▶ Items from a dataset:

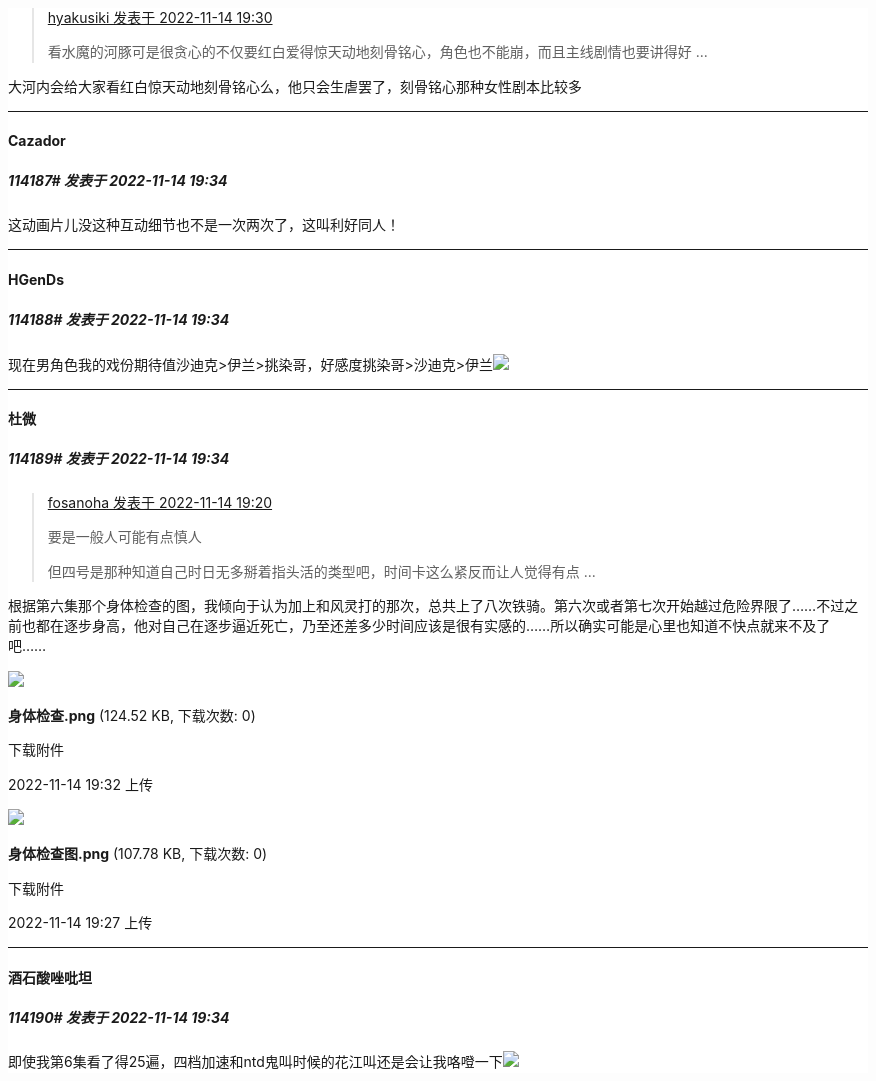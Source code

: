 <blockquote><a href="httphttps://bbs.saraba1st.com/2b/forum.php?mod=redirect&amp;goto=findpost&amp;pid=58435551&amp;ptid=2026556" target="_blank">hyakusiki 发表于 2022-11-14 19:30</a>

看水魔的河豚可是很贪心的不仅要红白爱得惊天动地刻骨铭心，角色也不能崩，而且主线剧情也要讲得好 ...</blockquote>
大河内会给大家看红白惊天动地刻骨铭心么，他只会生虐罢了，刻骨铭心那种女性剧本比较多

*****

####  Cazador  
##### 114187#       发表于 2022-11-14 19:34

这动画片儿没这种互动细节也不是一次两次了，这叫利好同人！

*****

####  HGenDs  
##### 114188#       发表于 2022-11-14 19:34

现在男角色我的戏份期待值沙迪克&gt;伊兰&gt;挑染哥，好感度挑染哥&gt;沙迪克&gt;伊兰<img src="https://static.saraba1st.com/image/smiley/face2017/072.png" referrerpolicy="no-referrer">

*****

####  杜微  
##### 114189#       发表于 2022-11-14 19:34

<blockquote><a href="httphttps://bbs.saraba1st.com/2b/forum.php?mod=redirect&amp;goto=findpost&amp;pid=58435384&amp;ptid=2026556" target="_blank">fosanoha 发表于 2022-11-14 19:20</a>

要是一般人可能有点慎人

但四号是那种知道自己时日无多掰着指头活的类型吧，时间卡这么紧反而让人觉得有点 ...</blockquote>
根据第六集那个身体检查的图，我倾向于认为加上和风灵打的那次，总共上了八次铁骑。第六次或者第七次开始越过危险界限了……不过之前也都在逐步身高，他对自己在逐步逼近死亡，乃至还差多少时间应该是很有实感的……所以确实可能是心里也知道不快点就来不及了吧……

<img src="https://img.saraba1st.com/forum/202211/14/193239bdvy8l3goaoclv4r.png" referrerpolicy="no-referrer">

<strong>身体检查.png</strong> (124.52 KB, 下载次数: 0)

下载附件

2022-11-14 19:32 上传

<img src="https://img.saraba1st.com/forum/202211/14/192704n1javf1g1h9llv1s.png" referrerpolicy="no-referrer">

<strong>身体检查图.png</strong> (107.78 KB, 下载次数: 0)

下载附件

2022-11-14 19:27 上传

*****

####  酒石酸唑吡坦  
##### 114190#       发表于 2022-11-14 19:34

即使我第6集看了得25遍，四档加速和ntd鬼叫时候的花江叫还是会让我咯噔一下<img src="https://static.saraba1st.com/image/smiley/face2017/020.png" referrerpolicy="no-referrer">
---
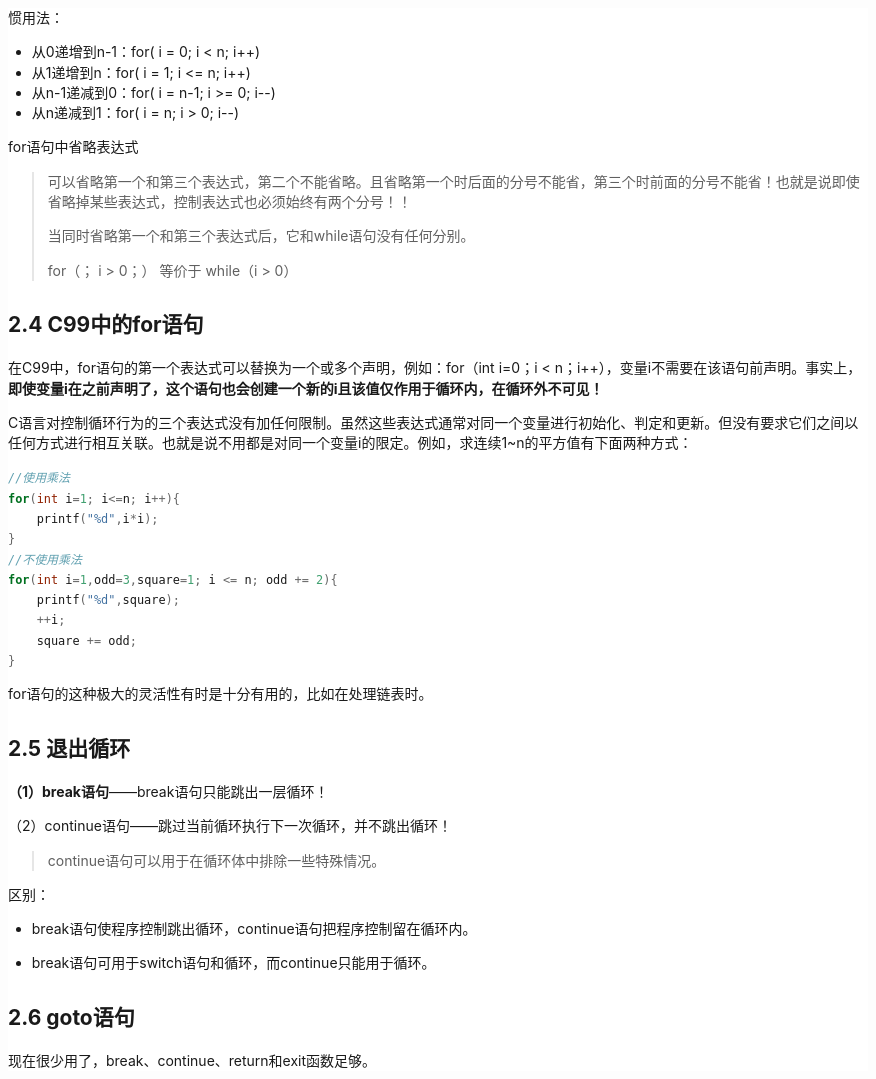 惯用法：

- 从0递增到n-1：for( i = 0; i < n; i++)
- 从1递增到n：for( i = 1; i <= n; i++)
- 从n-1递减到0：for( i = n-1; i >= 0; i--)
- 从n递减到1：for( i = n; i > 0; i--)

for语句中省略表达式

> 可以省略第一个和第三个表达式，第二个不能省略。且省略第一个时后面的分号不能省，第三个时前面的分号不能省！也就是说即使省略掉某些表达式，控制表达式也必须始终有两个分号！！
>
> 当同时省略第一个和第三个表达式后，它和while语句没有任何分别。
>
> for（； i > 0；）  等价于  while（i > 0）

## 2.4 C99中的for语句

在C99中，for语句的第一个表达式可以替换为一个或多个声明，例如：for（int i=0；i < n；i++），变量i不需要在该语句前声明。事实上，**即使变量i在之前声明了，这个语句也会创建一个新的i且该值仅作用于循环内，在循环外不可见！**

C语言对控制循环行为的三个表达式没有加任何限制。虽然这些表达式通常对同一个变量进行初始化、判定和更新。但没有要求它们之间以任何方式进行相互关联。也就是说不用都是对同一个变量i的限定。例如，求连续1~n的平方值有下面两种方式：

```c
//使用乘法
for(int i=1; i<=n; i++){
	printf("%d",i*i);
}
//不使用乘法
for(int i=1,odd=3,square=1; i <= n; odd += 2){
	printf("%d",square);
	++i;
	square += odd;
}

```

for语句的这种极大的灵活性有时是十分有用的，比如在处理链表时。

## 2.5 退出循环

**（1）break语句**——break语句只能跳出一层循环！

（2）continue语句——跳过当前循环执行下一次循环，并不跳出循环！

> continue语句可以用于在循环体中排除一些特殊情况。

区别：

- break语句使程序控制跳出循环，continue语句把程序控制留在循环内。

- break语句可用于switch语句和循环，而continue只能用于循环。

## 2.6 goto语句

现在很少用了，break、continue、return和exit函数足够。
==
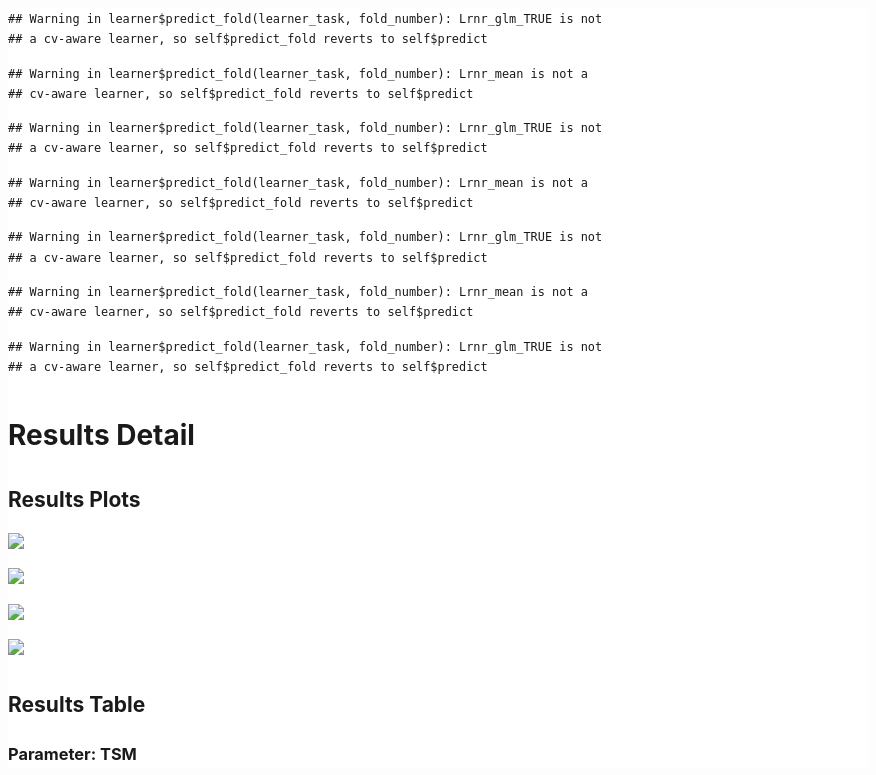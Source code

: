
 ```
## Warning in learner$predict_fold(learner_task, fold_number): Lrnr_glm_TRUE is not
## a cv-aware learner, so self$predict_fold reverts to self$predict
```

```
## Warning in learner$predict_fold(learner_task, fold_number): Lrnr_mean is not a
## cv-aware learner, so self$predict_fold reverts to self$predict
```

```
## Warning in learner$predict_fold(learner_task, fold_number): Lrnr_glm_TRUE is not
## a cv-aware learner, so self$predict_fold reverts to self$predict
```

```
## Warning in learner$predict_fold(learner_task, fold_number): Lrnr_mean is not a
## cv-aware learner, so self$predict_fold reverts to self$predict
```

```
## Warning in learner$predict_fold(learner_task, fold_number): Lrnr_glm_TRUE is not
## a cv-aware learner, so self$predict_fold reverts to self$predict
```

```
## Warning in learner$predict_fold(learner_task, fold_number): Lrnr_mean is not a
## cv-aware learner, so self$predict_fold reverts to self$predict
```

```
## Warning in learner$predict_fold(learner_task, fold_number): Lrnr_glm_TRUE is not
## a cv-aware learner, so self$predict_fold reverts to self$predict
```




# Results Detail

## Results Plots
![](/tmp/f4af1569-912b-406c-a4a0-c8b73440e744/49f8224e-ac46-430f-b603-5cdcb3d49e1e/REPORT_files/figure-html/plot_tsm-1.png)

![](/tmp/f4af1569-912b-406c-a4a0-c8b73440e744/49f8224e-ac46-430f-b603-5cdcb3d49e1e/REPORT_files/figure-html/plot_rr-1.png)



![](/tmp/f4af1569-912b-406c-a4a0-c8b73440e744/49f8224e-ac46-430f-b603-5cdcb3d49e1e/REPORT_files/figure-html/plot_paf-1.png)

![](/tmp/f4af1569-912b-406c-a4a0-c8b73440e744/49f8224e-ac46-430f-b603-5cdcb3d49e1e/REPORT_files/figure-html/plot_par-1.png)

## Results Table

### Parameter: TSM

▶ Action item: Within these records, how many lines include the word "httphttps"? The reply should be that number alone.

▶ Answer box: 2